#### WORK REQUIRED:
Starting at the top of the listing below, copy each line exactly, stopping after the line that contains "# 94. Community Participation in Policing".

#### DATASET RECORDS:
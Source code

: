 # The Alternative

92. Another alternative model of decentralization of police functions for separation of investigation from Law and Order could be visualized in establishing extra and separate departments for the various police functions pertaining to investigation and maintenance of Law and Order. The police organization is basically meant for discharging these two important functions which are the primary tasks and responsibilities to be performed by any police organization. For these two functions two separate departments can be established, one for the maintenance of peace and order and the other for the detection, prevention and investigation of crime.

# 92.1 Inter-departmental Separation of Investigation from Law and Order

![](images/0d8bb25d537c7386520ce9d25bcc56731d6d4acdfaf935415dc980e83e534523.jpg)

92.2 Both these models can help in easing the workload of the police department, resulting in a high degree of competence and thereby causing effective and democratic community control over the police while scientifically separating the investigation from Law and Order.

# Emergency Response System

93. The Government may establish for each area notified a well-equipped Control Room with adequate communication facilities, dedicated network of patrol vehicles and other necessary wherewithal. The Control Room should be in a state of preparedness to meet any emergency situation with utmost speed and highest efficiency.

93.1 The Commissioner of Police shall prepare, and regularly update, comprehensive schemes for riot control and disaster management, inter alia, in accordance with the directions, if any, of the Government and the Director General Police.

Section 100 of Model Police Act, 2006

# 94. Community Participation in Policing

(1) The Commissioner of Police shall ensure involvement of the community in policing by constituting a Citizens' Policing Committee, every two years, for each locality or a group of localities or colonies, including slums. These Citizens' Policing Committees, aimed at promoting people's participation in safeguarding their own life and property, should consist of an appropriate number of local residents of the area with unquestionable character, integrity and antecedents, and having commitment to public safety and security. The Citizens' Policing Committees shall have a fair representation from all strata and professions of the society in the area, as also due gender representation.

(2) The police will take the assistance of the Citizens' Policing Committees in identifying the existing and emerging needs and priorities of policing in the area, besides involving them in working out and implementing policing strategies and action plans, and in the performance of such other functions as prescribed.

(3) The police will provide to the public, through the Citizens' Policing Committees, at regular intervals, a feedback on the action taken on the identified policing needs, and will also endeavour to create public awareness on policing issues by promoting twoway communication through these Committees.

#### RESULT:
Source code

: # The Alternative

92. Another alternative model of decentralization of police functions for separation of investigation from Law and Order could be visualized in establishing extra and separate departments for the various police functions pertaining to investigation and maintenance of Law and Order. The police organization is basically meant for discharging these two important functions which are the primary tasks and responsibilities to be performed by any police organization. For these two functions two separate departments can be established, one for the maintenance of peace and order and the other for the detection, prevention and investigation of crime.

# 92.1 Inter-departmental Separation of Investigation from Law and Order

![](images/0d8bb25d537c7386520ce9d25bcc56731d6d4acdfaf935415dc980e83e534523.jpg)

92.2 Both these models can help in easing the workload of the police department, resulting in a high degree of competence and thereby causing effective and democratic community control over the police while scientifically separating the investigation from Law and Order.

# Emergency Response System

93. The Government may establish for each area notified a well-equipped Control Room with adequate communication facilities, dedicated network of patrol vehicles and other necessary wherewithal. The Control Room should be in a state of preparedness to meet any emergency situation with utmost speed and highest efficiency.

93.1 The Commissioner of Police shall prepare, and regularly update, comprehensive schemes for riot control and disaster management, inter alia, in accordance with the directions, if any, of the Government and the Director General Police.

Section 100 of Model Police Act, 2006

# 94. Community Participation in Policing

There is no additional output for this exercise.